**Work instruction:** A word-for-word repeat of the records below is what this calls for.

(Saved data entries)
== == ==
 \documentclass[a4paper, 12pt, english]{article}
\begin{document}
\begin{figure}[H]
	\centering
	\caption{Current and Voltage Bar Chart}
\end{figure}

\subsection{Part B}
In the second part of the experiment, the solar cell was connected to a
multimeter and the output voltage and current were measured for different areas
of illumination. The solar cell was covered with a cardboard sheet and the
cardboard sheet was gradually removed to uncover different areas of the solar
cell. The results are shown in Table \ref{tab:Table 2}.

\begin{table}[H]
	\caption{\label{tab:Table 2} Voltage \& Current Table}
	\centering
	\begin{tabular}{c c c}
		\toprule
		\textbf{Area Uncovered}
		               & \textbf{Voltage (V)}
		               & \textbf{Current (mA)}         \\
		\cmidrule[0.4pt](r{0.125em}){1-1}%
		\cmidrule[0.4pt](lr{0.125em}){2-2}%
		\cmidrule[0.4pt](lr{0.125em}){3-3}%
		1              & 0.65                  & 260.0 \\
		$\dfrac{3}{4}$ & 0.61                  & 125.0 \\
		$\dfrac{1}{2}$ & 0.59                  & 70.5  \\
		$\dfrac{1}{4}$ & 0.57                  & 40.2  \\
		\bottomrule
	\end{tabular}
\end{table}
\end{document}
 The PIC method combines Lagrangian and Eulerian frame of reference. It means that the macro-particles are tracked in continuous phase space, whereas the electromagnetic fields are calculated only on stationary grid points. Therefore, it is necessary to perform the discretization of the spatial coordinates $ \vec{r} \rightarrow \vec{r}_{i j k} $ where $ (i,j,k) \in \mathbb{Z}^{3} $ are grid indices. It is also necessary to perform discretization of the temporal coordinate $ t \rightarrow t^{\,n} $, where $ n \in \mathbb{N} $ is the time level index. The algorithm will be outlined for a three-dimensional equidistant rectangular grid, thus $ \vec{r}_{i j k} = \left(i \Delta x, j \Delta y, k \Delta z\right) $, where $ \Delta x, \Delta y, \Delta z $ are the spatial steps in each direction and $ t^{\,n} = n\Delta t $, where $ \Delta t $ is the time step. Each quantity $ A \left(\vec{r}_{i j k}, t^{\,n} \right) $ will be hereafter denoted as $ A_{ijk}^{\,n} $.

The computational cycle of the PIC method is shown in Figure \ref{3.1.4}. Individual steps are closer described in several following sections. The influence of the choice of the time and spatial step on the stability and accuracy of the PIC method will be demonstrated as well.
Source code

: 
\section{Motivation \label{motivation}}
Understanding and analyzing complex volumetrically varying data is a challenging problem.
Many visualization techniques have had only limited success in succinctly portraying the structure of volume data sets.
== == ==
**Written solution:**
 \documentclass[a4paper, 12pt, english]{article}
\begin{document}
\begin{figure}[H]
	\centering
	\caption{Current and Voltage Bar Chart}
\end{figure}

\subsection{Part B}
In the second part of the experiment, the solar cell was connected to a
multimeter and the output voltage and current were measured for different areas
of illumination. The solar cell was covered with a cardboard sheet and the
cardboard sheet was gradually removed to uncover different areas of the solar
cell. The results are shown in Table \ref{tab:Table 2}.

\begin{table}[H]
	\caption{\label{tab:Table 2} Voltage \& Current Table}
	\centering
	\begin{tabular}{c c c}
		\toprule
		\textbf{Area Uncovered}
		               & \textbf{Voltage (V)}
		               & \textbf{Current (mA)}         \\
		\cmidrule[0.4pt](r{0.125em}){1-1}%
		\cmidrule[0.4pt](lr{0.125em}){2-2}%
		\cmidrule[0.4pt](lr{0.125em}){3-3}%
		1              & 0.65                  & 260.0 \\
		$\dfrac{3}{4}$ & 0.61                  & 125.0 \\
		$\dfrac{1}{2}$ & 0.59                  & 70.5  \\
		$\dfrac{1}{4}$ & 0.57                  & 40.2  \\
		\bottomrule
	\end{tabular}
\end{table}
\end{document}
 The PIC method combines Lagrangian and Eulerian frame of reference. It means that the macro-particles are tracked in continuous phase space, whereas the electromagnetic fields are calculated only on stationary grid points. Therefore, it is necessary to perform the discretization of the spatial coordinates $ \vec{r} \rightarrow \vec{r}_{i j k} $ where $ (i,j,k) \in \mathbb{Z}^{3} $ are grid indices. It is also necessary to perform discretization of the temporal coordinate $ t \rightarrow t^{\,n} $, where $ n \in \mathbb{N} $ is the time level index. The algorithm will be outlined for a three-dimensional equidistant rectangular grid, thus $ \vec{r}_{i j k} = \left(i \Delta x, j \Delta y, k \Delta z\right) $, where $ \Delta x, \Delta y, \Delta z $ are the spatial steps in each direction and $ t^{\,n} = n\Delta t $, where $ \Delta t $ is the time step. Each quantity $ A \left(\vec{r}_{i j k}, t^{\,n} \right) $ will be hereafter denoted as $ A_{ijk}^{\,n} $.

The computational cycle of the PIC method is shown in Figure \ref{3.1.4}. Individual steps are closer described in several following sections. The influence of the choice of the time and spatial step on the stability and accuracy of the PIC method will be demonstrated as well.
Source code

: 
\section{Motivation \label{motivation}}
Understanding and analyzing complex volumetrically varying data is a challenging problem.
Many visualization techniques have had only limited success in succinctly portraying the structure of volume data sets.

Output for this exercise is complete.